__Data to process__
-- -- --

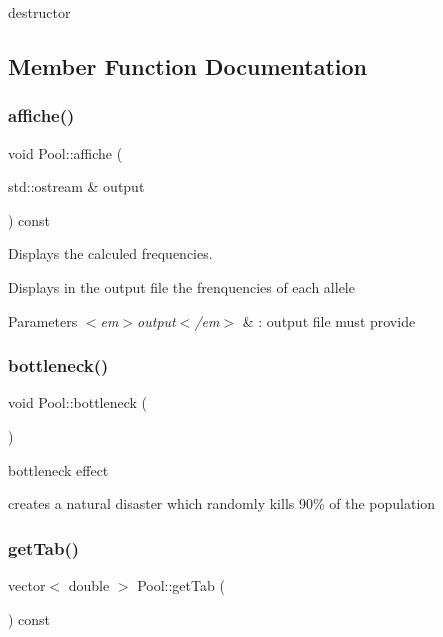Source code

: destructor 



\subsection{Member Function Documentation}
\hypertarget{class_pool_ac90588d0038d9b0308a0ca22f6765b66}{}\label{class_pool_ac90588d0038d9b0308a0ca22f6765b66} 
\subsubsection{\texorpdfstring{affiche()}{affiche()}}
{\footnotesize\ttfamily void Pool\+::affiche (\begin{DoxyParamCaption}\item[{std\+::ostream \&}]{output }\end{DoxyParamCaption}) const}



Displays the calculed frequencies. 

Displays in the output file the frenquencies of each allele 
\begin{DoxyParams}{Parameters}
{\em $<$em$>$output$<$/em$>$} & \+: output file must provide \\
\hline
\end{DoxyParams}
\hypertarget{class_pool_a358feab3c6d569ee8044fa41e6da3d74}{}\label{class_pool_a358feab3c6d569ee8044fa41e6da3d74} 
\subsubsection{\texorpdfstring{bottleneck()}{bottleneck()}}
{\footnotesize\ttfamily void Pool\+::bottleneck (\begin{DoxyParamCaption}{ }\end{DoxyParamCaption})}



bottleneck effect 

creates a natural disaster which randomly kills 90\% of the population \hypertarget{class_pool_ad8b624c907ee7fccec34c124cb9613fa}{}\label{class_pool_ad8b624c907ee7fccec34c124cb9613fa} 
\subsubsection{\texorpdfstring{get\+Tab()}{getTab()}}
{\footnotesize\ttfamily vector$<$ double $>$ Pool\+::get\+Tab (\begin{DoxyParamCaption}{ }\end{DoxyParamCaption}) const}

-- -- --

__Exercise requirements__
Copy each line of the preceding data that contains the string "ttfamily".

__Written answer__
{\footnotesize\ttfamily void Pool\+::affiche (\begin{DoxyParamCaption}\item[{std\+::ostream \&}]{output }\end{DoxyParamCaption}) const}
{\footnotesize\ttfamily void Pool\+::bottleneck (\begin{DoxyParamCaption}{ }\end{DoxyParamCaption})}
{\footnotesize\ttfamily vector$<$ double $>$ Pool\+::get\+Tab (\begin{DoxyParamCaption}{ }\end{DoxyParamCaption}) const}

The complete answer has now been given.